- [WHAT THE EXERCISE ASKS]: Everything from the first line of the data below through the line that contains "The central idea" should be written out exactly, please, and nothing more; the pictures stay out.
....................
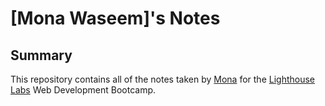# [Mona Waseem]'s Notes

## Summary 

This repository contains all of the notes taken by [Mona](https://github.com/moqdev) for the [Lighthouse Labs](https://www.lighthouselabs.ca/en/toronto) Web Development Bootcamp.
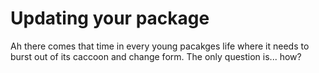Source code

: # Updating your package

Ah there comes that time in every young pacakges life where it needs to burst out of its caccoon and change form. The only question is... how?

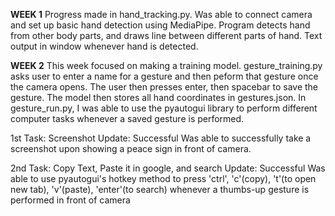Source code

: **WEEK 1**
Progress made in hand_tracking.py. Was able to connect camera and set up basic hand detection using MediaPipe.
Program detects hand from other body parts, and draws line between different parts of hand.
Text output in window whenever hand is detected.

**WEEK 2**
This week focused on making a training model.
gesture_training.py asks user to enter a name for a gesture and then peform that gesture once the camera opens.
The user then presses enter, then spacebar to save the gesture. The model then stores all hand coordinates in gestures.json.
In gesture_run.py, I was able to use the pyautogui library to perform different computer tasks whenever a saved gesture is performed.

1st Task: Screenshot
Update: Successful
Was able to successfully take a screenshot upon showing a peace sign in front of camera.

2nd Task: Copy Text, Paste it in google, and search
Update: Successful
Was able to use pyautogui's hotkey method to press 'ctrl', 'c'(copy), 't'(to open new tab), 'v'(paste), 'enter'(to search)
whenever a thumbs-up gesture is performed in front of camera


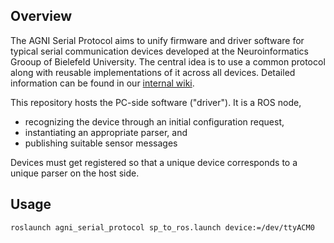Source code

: ## Overview

The AGNI Serial Protocol aims to unify firmware and driver software for typical serial communication devices developed at the Neuroinformatics Grooup of Bielefeld University.
The central idea is to use a common protocol along with reusable implementations of it across all devices.
Detailed information can be found in our [internal wiki](https://projects.cit-ec.uni-bielefeld.de/projects/agni-grasplab/wiki/Serial_Protocol_Devices).

This repository hosts the PC-side software ("driver"). It is a ROS node,
- recognizing the device through an initial configuration request, 
- instantiating an appropriate parser, and 
- publishing suitable sensor messages

Devices must get registered so that a unique device corresponds to a unique parser on the host side.

## Usage

`roslaunch agni_serial_protocol sp_to_ros.launch device:=/dev/ttyACM0`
....................
- [OUTPUT BELOW]:
# [Mona Waseem]'s Notes

## Summary 

This repository contains all of the notes taken by [Mona](https://github.com/moqdev) for the [Lighthouse Labs](https://www.lighthouselabs.ca/en/toronto) Web Development Bootcamp.
Source code

: # Updating your package

Ah there comes that time in every young pacakges life where it needs to burst out of its caccoon and change form. The only question is... how?

Source code

: **WEEK 1**
Progress made in hand_tracking.py. Was able to connect camera and set up basic hand detection using MediaPipe.
Program detects hand from other body parts, and draws line between different parts of hand.
Text output in window whenever hand is detected.

**WEEK 2**
This week focused on making a training model.
gesture_training.py asks user to enter a name for a gesture and then peform that gesture once the camera opens.
The user then presses enter, then spacebar to save the gesture. The model then stores all hand coordinates in gestures.json.
In gesture_run.py, I was able to use the pyautogui library to perform different computer tasks whenever a saved gesture is performed.

1st Task: Screenshot
Update: Successful
Was able to successfully take a screenshot upon showing a peace sign in front of camera.

2nd Task: Copy Text, Paste it in google, and search
Update: Successful
Was able to use pyautogui's hotkey method to press 'ctrl', 'c'(copy), 't'(to open new tab), 'v'(paste), 'enter'(to search)
whenever a thumbs-up gesture is performed in front of camera


Source code

: ## Overview

The AGNI Serial Protocol aims to unify firmware and driver software for typical serial communication devices developed at the Neuroinformatics Grooup of Bielefeld University.
The central idea is to use a common protocol along with reusable implementations of it across all devices.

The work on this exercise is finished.